Hello all,
To start off this blog, Id like to show a few pots from my collection from some of the Japanese potters we’ll be featuring here in the coming months. I must apologize for my mediocre photography, collecting pots is nothing new to me…photographing them is.
I like this pot a lot. Excellent patina where the glaze meets the clay toward the bottom, as well as in the crazing and flaws in the glaze. Clear, undamaged chop. Nearly seamless joining of the simple hand pressed cut feet. All in all, a good example of the pottery of Tokufuji Sr., a potter whom we will be featuring extensively in the coming months.
This pot is one of my current favorites in my collection. A Heian Tofukuji 2nd generation homage pot, hand formed with cut feet. This pot features all of the Hanko used by Tofukuji, both first and 2nd generation, made with the original stamps. Not only interesting as a collection piece, the pot is a kind of Rosetta stone of Tofukuji Hanko…given the many forgeries out there, this is dead useful!
Another 2nd Generation Tofukuji small pot. Used with a Trachelospermum in Gafu Ten 31(page 136 of the album), I like this hand formed pot for a couple of reasons. The glaze is well applied, and clear. The color is nice, a darker blue that contrasts nicely with Bonsai with darker green shades to their leaves, or trunks. A nice patina is beginning to form as well.

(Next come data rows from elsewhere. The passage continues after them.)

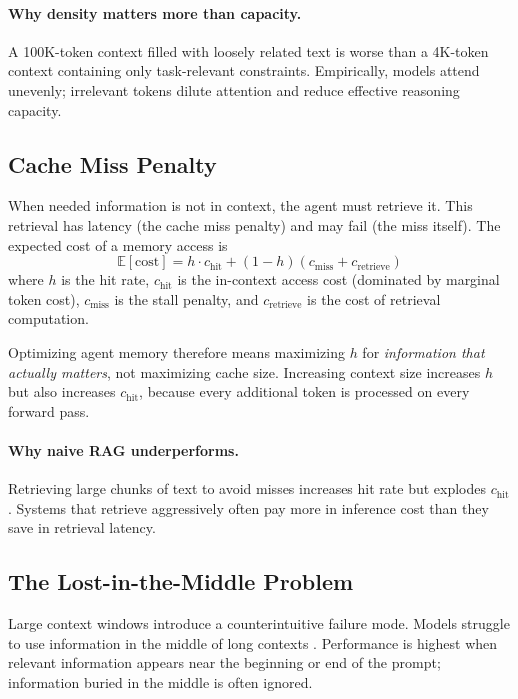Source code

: \paragraph{Why density matters more than capacity.}
A 100K-token context filled with loosely related text is worse than a 4K-token context containing only task-relevant constraints. Empirically, models attend unevenly; irrelevant tokens dilute attention and reduce effective reasoning capacity.

\subsection{Cache Miss Penalty}

When needed information is not in context, the agent must retrieve it. This retrieval has latency (the cache miss penalty) and may fail (the miss itself). The expected cost of a memory access is
\[
\mathbb{E}[\text{cost}] = h \cdot c_{\text{hit}} + (1-h)(c_{\text{miss}} + c_{\text{retrieve}})
\]
where $h$ is the hit rate, $c_{\text{hit}}$ is the in-context access cost (dominated by marginal token cost), $c_{\text{miss}}$ is the stall penalty, and $c_{\text{retrieve}}$ is the cost of retrieval computation.

Optimizing agent memory therefore means maximizing $h$ for \emph{information that actually matters}, not maximizing cache size. Increasing context size increases $h$ but also increases $c_{\text{hit}}$, because every additional token is processed on every forward pass.

\paragraph{Why naive RAG underperforms.}
Retrieving large chunks of text to avoid misses increases hit rate but explodes $c_{\text{hit}}$. Systems that retrieve aggressively often pay more in inference cost than they save in retrieval latency.

\subsection{The Lost-in-the-Middle Problem}

Large context windows introduce a counterintuitive failure mode. Models struggle to use information in the middle of long contexts \cite{liu2024lost}. Performance is highest when relevant information appears near the beginning or end of the prompt; information buried in the middle is often ignored.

A pot by Aiso, a late 19th and early 20th century potter. The Hanko on this pot is severely damaged, and it was only through multiple rubbings and measurement comparisons of the chop, along with matching the glaze(which is quite unique) and clay to other pots by Aiso that it was positively identified. I love the thick glaze with its unique colours, which creates soft lines on what would otherwise be a masculine shape.

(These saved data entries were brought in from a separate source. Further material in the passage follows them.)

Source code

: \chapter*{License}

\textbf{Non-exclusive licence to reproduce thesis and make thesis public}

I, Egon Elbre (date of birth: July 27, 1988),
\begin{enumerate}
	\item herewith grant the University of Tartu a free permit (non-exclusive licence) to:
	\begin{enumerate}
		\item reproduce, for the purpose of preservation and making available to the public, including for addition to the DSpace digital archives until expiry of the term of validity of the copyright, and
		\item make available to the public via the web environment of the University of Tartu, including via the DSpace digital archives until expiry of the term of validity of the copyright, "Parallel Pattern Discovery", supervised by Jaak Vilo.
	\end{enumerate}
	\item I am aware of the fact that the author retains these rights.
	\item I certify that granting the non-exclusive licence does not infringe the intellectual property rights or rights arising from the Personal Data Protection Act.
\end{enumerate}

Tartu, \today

A post war pot by Heian Kouzan. As fellow collector and friend Matt Ouwinga originally taught me, post war pots by Kouzan are made with an orange clay, while the clay body in pre war pots is white. I like the clean lines of the feet and the body of this pot, as well as the mild green glaze.
In future posts I will show and discuss the work of these potters and many others in more depth, featuring examples from American and Japanese collectors, as well as the collected pots of Yorozu-en, a fantastic Japanese Bonsai Nursery, whose masters, Hukano Shigeru and Hukano Ayumu are the Union Director and Executive Director of the Japanese Asscociation for Bonsai Pieces(pots and bowls). I thank both of them, along with Fukano Akatsuki, deeply for the privilege of using the images of the bonsai pottery they have bought and sold through the years to further knowledge here in the States.
lovely pots Ryan.
Thanks for setting up this blog. You’ve also been very helpful identifying pots for others, myself included, on other forum sites. Hope to be here often. Do you sell pots also? peace in bonsai, John
Thanks for the great resource Ryan. Kora Dalager and I were talking about you today at the Bonsai Swapmeet here in Fresno while I bought a new Heian Kouzan from her. She just got back from Japan and the pot still had Jet Lag!
Al Keppler
That old battle axe? Love her! Thanks for the kind words about MY resource, and here are some for yours: you’re an inspiration to many on the forums, where it can be very very difficult to disseminate good information, and even harder as a reader and beginner to find that good information in the noise and claptrap…but your posts and insights have always been logical and well played(often funny as well).
Thanks for that.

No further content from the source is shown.